One remarkable aspect of the shale gas revolution is that it was not the product of an energy policy edict from Washington, or the result of a bruising political battle to open up public lands and offshore waters for new exploration. Although the Halliburtons of the world are now big in the field, its pioneers were mostly smaller risk-taking entrepreneurs and technological innovators. George P. Mitchell, an independent producer based in Houston, is widely credited as being the prime mover in shale gas, pushing the idea against skeptics. The technology was mainly deployed on existing oil and gas leaseholds or on private land beyond the reach of bureaucrats (for the time being, anyway). That is why shale gas seemed to sneak up unannounced to the media and Beltway elites, even though people inside the gas industry realized several years ago what was rapidly taking place. Mitchell worked the Barnett shale formation near Dallas, but the biggest shale gas “play” is the Marcellus—a massive deep shale formation stretching from West Virginia through upstate New York.
Now that shale gas is front-page news, everyone wants a piece of the action. Environmentalists, who have supported natural gas as a “bridge fuel” to kill coal, are starting to turn against gas now that it looks more abundant. Regulators want to regulate it; state legislators want to tax it more. And politicians are eager to “help” the market decide how best to use this newfound bounty, which is music to the gas industry’s ears, as they fear a glut might collapse prices and do to their industry what the collapse in oil prices in 1986 did to the small producers in the oil patch. In other words, the one thing that might disrupt this amazing success story has arrived on the scene: politics.
The shale gas revolution presents two main issues. The first concerns fracking, which is currently unregulated or lightly regulated by state and local governments. Fracking is currently exempt from some sections of the Clean Water Act and the Safe Drinking Water Act, though it is subject to all of the wastewater and hazardous material rules and regulations. Fracking fluids, once they have done their work loosening the gas, contain some toxic chemicals (and can pick up low levels of radiation from deep underground). Environmentalists are raising a predictable hue and cry about threats to groundwater from well casing leaks or from water that returns to the surface. The environmental crusade against fracking has its own Inconvenient Truth-style documentary, Gasland, by Pennsylvania filmmaker Josh Fox, which was nominated for best documentary at the Academy Awards and aired on HBO.
Gasland features dramatic footage of gas-infused well water that can be ignited at a kitchen tap, though it is not established that this is the result of nearby shale gas drilling. Hitting pockets of gas has been a well-known phenomena in shallow water wells in parts of Pennsylvania for decades. Most shale gas fracking is conducted as far as 5,000 feet underground, thousands of feet below the aquifer and beneath impermeable rock layers that separate it from drinking water.
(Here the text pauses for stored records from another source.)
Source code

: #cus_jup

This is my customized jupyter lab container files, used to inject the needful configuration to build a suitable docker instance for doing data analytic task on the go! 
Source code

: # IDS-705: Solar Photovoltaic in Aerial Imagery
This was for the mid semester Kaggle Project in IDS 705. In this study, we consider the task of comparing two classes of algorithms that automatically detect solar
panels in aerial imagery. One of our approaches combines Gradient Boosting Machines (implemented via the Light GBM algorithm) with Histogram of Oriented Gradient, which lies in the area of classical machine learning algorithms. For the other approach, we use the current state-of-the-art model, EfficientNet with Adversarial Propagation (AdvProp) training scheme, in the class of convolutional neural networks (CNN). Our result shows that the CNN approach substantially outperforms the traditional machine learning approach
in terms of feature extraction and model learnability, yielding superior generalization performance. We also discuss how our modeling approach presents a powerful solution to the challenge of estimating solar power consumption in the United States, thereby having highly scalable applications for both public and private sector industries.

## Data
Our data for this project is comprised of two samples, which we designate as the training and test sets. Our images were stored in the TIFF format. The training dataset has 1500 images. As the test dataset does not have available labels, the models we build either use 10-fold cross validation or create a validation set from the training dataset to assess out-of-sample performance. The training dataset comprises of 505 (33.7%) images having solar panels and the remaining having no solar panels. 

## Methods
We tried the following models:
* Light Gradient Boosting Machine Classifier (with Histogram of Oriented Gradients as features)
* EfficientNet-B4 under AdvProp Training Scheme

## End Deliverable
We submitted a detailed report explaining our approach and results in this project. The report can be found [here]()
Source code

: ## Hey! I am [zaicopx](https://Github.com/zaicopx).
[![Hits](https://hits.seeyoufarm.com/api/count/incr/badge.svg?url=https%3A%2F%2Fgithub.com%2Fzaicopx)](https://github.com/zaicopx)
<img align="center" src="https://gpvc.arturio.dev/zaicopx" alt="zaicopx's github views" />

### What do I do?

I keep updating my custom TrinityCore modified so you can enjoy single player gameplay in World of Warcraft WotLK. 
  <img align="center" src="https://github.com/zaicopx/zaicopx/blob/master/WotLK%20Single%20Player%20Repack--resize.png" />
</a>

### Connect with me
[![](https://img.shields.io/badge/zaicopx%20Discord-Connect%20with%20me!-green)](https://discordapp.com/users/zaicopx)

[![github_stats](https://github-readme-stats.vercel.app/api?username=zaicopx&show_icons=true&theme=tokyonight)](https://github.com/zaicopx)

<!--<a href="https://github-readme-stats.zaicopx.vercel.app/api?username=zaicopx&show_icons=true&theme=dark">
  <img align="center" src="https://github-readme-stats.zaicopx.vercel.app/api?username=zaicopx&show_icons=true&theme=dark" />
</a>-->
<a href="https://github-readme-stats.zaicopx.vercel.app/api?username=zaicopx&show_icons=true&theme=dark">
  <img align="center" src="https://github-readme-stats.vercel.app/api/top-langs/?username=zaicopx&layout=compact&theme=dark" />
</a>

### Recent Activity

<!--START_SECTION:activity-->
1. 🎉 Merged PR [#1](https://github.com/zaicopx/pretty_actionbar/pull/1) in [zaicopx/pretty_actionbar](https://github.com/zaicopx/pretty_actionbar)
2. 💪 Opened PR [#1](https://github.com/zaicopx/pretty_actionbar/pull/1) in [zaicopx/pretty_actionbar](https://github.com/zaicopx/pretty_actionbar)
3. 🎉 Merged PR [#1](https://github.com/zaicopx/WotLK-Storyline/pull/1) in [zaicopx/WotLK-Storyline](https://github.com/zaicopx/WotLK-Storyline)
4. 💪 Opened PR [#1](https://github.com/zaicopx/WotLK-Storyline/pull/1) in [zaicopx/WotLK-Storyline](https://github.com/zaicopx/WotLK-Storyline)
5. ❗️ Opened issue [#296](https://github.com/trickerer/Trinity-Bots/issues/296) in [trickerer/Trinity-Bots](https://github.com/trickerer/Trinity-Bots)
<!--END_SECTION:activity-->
Still, spills and leaking well casings near the surface have caused some localized water pollution problems, providing just enough traction for environmentalist complaints. The EPA has launched a major study of fracking that is expected to report findings in 2014, and New York’s outgoing governor David Paterson imposed a moratorium on new gas drilling last year in response to claims that fracking threatened groundwater, even though New York’s state geologist concluded fracking presented a low risk to the state’s groundwater.